表皮材(1)

ちょっと趣向をかえて’表皮材’の話である。

表皮材、シートの表面の事、布地である。
シートの構成部品の中で、8割近いコストを取っていく部品なのである。
実質、直接的に人体と車との間に介在する、非常に重要なファクターである。
バスなどはともかく、車に乗ったら普通の人は座る。(であろう。座らない人、手を上げて!!)
座り心地評価でも重要な要因となっている。

開発の流れとしては、前出の’試作パッド’を用いて’形紙’をおこす。
洋服を作るときの’形紙’とまるっきり同じである。
そして、その’形紙’を元に布地を裁断していき、デザイナーが起こすパターン図指示により、物縫い、合わせ縫い、シングルステッチ、ダブルステッチ、玉ぶち、といったように縫い合わせていく。

縫い合わせるのは’ミシン’である。
が、普通の服飾用とはちょっと違う。
フルチューンなのである。
針とかも特殊な物なのだが、やはり命は’カム’にある。
形状もあるが、素材、熱処理とかいろいろな組み合わせがある。
これにより’耐久性’がぜんぜんかわってしまう。
これも、完全なる’企業ノウハウ’となっているものだ。

なぜか、シートの表皮材に使われる布地は’厚い’のである。
また、パッドその物の硬さでは感触が硬くなるので’ワディング’というものを布地の裏面に貼り付ける。

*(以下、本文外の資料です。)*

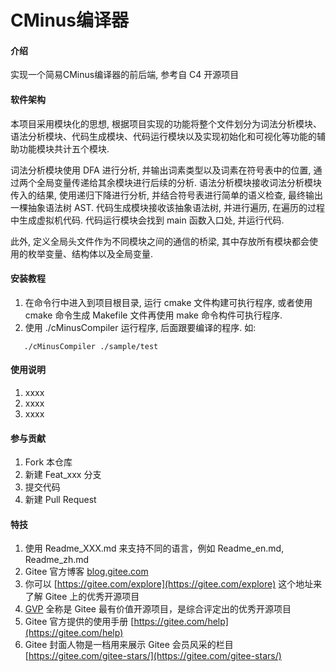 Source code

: # CMinus编译器

#### 介绍
实现一个简易CMinus编译器的前后端, 参考自 C4 开源项目

#### 软件架构
  本项目采用模块化的思想, 根据项目实现的功能将整个文件划分为词法分析模块、语法分析模块、代码生成模块、代码运行模块以及实现初始化和可视化等功能的辅助功能模块共计五个模块.

词法分析模块使用 DFA 进行分析, 并输出词素类型以及词素在符号表中的位置, 通过两个全局变量传递给其余模块进行后续的分析. 语法分析模块接收词法分析模块传入的结果, 使用递归下降进行分析, 并结合符号表进行简单的语义检查, 最终输出一棵抽象语法树 AST. 代码生成模块接收该抽象语法树, 并进行遍历, 在遍历的过程中生成虚拟机代码. 代码运行模块会找到 main 函数入口处, 并运行代码.

此外, 定义全局头文件作为不同模块之间的通信的桥梁, 其中存放所有模块都会使用的枚举变量、结构体以及全局变量.


#### 安装教程

1. 在命令行中进入到项目根目录, 运行 cmake 文件构建可执行程序, 或者使用 cmake 命令生成 Makefile 文件再使用 make 命令构件可执行程序.
2. 使用 ./cMinusCompiler 运行程序, 后面跟要编译的程序. 如:
```
   ./cMinusCompiler ./sample/test
```


#### 使用说明

1.  xxxx
2.  xxxx
3.  xxxx

#### 参与贡献

1.  Fork 本仓库
2.  新建 Feat_xxx 分支
3.  提交代码
4.  新建 Pull Request


#### 特技

1.  使用 Readme\_XXX.md 来支持不同的语言，例如 Readme\_en.md, Readme\_zh.md
2.  Gitee 官方博客 [blog.gitee.com](https://blog.gitee.com)
3.  你可以 [https://gitee.com/explore](https://gitee.com/explore) 这个地址来了解 Gitee 上的优秀开源项目
4.  [GVP](https://gitee.com/gvp) 全称是 Gitee 最有价值开源项目，是综合评定出的优秀开源项目
5.  Gitee 官方提供的使用手册 [https://gitee.com/help](https://gitee.com/help)
6.  Gitee 封面人物是一档用来展示 Gitee 会员风采的栏目 [https://gitee.com/gitee-stars/](https://gitee.com/gitee-stars/)
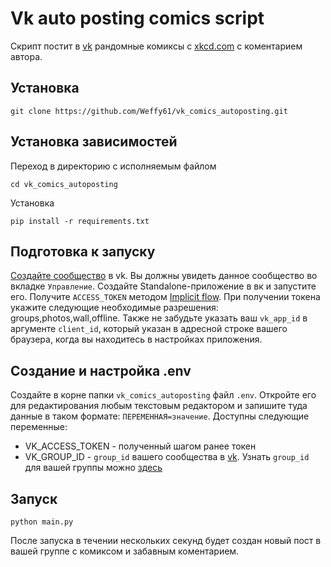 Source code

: # Vk auto posting comics script

Скрипт постит в [vk](https://vk.com) рандомные комиксы  с [xkcd.com](https://xkcd.com/) c коментарием автора.

## Установка

```commandline
git clone https://github.com/Weffy61/vk_comics_autoposting.git
```

## Установка зависимостей
Переход в директорию с исполняемым файлом

```commandline
cd vk_comics_autoposting
```

Установка
```commandline
pip install -r requirements.txt
```

## Подготовка к запуску

[Создайте сообщество](https://vk.com/groups_create) в vk. Вы должны увидеть данное сообщество во вкладке `Управление`.
Создайте Standalone-приложение в вк и запустите его. Получите `ACCESS_TOKEN` методом 
[Implicit flow](https://dev.vk.com/ru/api/access-token/implicit-flow-user). При получении токена укажите следующие 
необходимые разрешения: groups,photos,wall,offline. Также не забудьте указать ваш `vk_app_id` в аргументе 
`client_id`, который указан в адресной строке вашего браузера, когда вы находитесь в настройках приложения.

## Создание и настройка .env

Создайте в корне папки `vk_comics_autoposting` файл `.env`. Откройте его для редактирования любым текстовым редактором
и запишите туда данные в таком формате: `ПЕРЕМЕННАЯ=значение`.
Доступны следующие переменные:
 - VK_ACCESS_TOKEN - полученный шагом ранее токен
 - VK_GROUP_ID - `group_id` вашего сообщества в [vk](https://vk.com). Узнать `group_id` для вашей группы можно 
[здесь](https://regvk.com/id/)
 

## Запуск

```commandline
python main.py
```

После запуска в течении нескольких секунд будет создан новый пост в вашей группе с комиксом и забавным коментарием.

それから、シート組み立てのしやすさを目的に’裏基布’(うらきふ’と読む)も貼り付ける。

以上、3つを同時に縫って行く。
が、家庭用のミシンではいちころである。
市販のミシンでも’標準仕様’では半日もたたずにカムが無くなってしまう。

数脚の試作を行い、形紙を調整して出来上がった物をもって例のごとく’承認会’である。
承認されて’はい、完成’となるのだが・・・。

以上がざっとした流れであるが、ここも奥が深いのでいろいろと見て行こう。

まずは’原反’である。
IBCではさすがにそこまでは手を出していなかったので、当然ながら購入品となる。
原反の製造は服飾関係と同じで、布地メーカーとなり、この分野は中部地区北部が有名である。
組長のなじみは、昔からの老舗である’川×織物’という会社である。
そこで、各自動車メーカーのカラーデザイナー、インテリアデザイナーとともに我々、シート製造メーカーとで’仕様’を決定していく。

デザインの人達は’色’とか’触感’にこだわってオーダーしていくだけである。
組長達は、難燃性、強度、伸び率、そして大きなファクターとして’現反幅’が大きく響いてくる。

上記の’形紙’が完成された時点で、各部分を布地の何処から取るのか、という通称’形入れ’という作業になる。
歩留まりを’最良’にしていくのだ。
この時の出来が、コストに大きく響いてくるのである。
CADを取り入れたのもこの部分が一番最初ではなかったのであろうか。
たしか当時は’○コップ・システム’と言って独自のプログラムであった。
(えらい金額を投入したらしい。)
後年、我々おなじみのC○TIAになっていった。

この’形入れ’では原反幅を、それこそ’mm単位’で調整していく。
そして、原反メーカー側としては’指定幅’によっては織機に乗らなくなる事がある。(コストアップに繋がる)
どーしても’駆け引き’になってしまうのだ。
生産台数、他を見込んで’価格の決定’がなされる。

紆余曲折、なんだかんだで’原反仕様’が決定する。